One of Yebo’s approaches to teaching in virtual worlds combines these two methods into one.

The Yebo Approach

When translating existing teaching materials into Yebo, we’ve found that planning out your 3D World in a way that reflects connections and hierarchies in concepts is both effective and simple. In fact, you’ve most likely organized your existing teaching materials this way already. All you have to do is map it into a 3D space. We break down how to do that below and illustrate each step with an example Course: “How to Make a Peanut Butter and Jelly Sandwich”.

Step 1: Organize Your Concepts into a Floorplan

As mentioned above, you’ve probably already done this part! When we teach, we tend to group our concepts naturally and arrange them into a hierarchy of ideas, each successive level building on the knowledge gained in the level below. Your 3D World should reflect these groupings and hierarchies, each “Concept Room” dedicated to a specific concept and building on the room before it. Sometimes ideas will branch, and your 3D World should branch with them. Often, ideas will converge into a larger concept, as multiple hallways converge into a larger room. Eventually, your Learners’ knowledge will probably be tested in a final room or series of rooms.

An easy way to go about creating a floorplan that reflects the connections and hierarchies in your material is by utilizing a visualization tool we’ve already talked about: a mind map. Create a mind map of your material and you’ve more or less made your floorplan. Each node is a room, each connection a door or hallway.


First, let’s break down the components of what we’re trying to teach. To successfully make a peanut butter and jelly sandwich, our learners will have know how to:

  1. Purchase Ingredients
  2. Get Two Slices of Bread
  3. Open the Peanut Butter
  4. Open the Jelly
  5. Assemble the sandwich

Arranged into a mind map, our concepts look something like this:

Mind map for 3D World planning

Mind maps are a useful tool when planning out your 3D Worlds.

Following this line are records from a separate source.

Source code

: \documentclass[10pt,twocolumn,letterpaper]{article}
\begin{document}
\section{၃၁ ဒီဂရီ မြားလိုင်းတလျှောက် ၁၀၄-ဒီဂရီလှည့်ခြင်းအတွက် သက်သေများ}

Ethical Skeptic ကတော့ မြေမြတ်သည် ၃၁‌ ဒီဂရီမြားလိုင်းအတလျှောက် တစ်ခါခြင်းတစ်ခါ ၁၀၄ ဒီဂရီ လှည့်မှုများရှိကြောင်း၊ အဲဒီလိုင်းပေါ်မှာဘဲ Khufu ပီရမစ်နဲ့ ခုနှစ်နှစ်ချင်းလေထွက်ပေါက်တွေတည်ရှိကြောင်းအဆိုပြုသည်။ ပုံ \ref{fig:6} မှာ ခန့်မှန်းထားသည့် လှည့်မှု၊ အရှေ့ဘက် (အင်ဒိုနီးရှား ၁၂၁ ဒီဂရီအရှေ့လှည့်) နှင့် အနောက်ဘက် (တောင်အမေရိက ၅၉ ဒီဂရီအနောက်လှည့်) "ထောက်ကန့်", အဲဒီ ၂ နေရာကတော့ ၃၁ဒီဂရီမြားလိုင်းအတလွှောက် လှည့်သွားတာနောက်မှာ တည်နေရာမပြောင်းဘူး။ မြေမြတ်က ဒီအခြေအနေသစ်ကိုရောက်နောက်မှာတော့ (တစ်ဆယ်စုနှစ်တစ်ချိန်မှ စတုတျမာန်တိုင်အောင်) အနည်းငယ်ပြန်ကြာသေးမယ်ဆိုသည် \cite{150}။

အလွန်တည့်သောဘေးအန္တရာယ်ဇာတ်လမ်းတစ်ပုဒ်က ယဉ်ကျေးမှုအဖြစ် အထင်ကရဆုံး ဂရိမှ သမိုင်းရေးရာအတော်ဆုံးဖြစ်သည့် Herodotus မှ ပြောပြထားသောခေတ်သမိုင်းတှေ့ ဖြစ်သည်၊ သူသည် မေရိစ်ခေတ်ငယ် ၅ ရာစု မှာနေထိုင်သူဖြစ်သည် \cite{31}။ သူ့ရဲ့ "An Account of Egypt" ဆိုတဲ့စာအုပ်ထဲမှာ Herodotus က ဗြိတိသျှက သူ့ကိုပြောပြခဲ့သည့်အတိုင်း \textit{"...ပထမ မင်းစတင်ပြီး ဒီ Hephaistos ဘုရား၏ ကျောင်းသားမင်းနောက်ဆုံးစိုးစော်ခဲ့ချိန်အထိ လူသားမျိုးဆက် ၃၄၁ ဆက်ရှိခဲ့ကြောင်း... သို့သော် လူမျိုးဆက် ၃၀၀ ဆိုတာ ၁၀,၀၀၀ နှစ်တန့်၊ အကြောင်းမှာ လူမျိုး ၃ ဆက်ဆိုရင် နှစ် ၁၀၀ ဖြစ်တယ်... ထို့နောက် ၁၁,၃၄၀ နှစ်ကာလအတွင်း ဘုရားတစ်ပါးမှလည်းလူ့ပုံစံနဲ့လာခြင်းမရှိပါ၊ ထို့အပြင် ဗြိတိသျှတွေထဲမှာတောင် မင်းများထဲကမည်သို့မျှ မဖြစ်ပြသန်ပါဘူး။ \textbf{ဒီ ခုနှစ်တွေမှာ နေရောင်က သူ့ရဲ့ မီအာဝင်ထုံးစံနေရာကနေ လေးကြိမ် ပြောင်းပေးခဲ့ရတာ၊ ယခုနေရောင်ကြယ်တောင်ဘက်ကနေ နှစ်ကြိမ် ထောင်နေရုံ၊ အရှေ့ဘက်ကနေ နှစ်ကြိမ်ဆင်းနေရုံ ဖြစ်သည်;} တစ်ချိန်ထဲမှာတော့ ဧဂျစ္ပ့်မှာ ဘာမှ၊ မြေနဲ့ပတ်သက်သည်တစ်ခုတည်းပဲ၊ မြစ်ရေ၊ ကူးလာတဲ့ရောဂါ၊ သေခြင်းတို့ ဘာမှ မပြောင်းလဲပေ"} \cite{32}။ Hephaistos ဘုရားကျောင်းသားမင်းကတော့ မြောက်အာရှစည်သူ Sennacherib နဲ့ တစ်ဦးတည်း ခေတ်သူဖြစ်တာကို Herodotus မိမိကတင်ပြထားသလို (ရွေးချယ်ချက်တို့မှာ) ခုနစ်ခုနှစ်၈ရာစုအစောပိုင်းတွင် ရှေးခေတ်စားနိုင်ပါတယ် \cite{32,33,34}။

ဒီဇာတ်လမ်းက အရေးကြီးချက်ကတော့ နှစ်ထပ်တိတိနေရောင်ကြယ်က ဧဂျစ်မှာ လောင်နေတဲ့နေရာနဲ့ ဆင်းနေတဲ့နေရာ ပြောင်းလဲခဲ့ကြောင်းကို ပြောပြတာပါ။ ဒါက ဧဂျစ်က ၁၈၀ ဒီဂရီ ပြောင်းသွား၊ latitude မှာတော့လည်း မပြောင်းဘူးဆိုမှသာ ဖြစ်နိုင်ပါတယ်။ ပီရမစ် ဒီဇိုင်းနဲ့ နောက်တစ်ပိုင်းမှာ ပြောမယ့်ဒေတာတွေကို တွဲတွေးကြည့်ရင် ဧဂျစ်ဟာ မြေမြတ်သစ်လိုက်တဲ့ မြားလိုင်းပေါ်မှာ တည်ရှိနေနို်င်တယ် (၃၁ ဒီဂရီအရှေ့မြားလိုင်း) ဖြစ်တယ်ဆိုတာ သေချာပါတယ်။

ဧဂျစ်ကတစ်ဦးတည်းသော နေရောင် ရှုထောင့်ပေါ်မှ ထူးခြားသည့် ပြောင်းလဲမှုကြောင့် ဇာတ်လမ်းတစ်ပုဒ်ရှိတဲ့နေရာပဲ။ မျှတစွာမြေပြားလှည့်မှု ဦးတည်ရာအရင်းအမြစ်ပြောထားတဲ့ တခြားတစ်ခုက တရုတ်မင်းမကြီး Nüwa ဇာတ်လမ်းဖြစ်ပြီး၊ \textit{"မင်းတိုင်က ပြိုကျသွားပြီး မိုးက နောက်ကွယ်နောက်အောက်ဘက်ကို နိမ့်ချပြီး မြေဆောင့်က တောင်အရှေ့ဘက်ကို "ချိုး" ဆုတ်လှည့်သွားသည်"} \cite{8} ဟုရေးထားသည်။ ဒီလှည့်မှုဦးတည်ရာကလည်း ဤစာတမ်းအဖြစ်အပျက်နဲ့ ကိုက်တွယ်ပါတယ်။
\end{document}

Each step becomes a room in our 3D World, so our floorplan ends up analogous to our mind map:

Floorplans reflect concept organization

Floorplans that are arranged like mind maps are effective for organizing your content in a 3D World

Step 2: Insert Your Existing Materials into your Concept Rooms

Once you’ve created your floorplan, you’re ready to start placing your content. The Yebo platform supports a variety of content types, including images, PDFs, videos, rich text, websites, 3D models, and quizzes. Each can be placed within your 3D World so that your Learners can interact with them with the added learning benefits of presence and interaction.

To place your materials, you will need triggers. Each trigger can display a piece of content, either full-screen or projected on to a display that you’ve placed within your 3D World. This process is broken down in depth in a tutorial that we provide with our Yebo Sandbox Demo.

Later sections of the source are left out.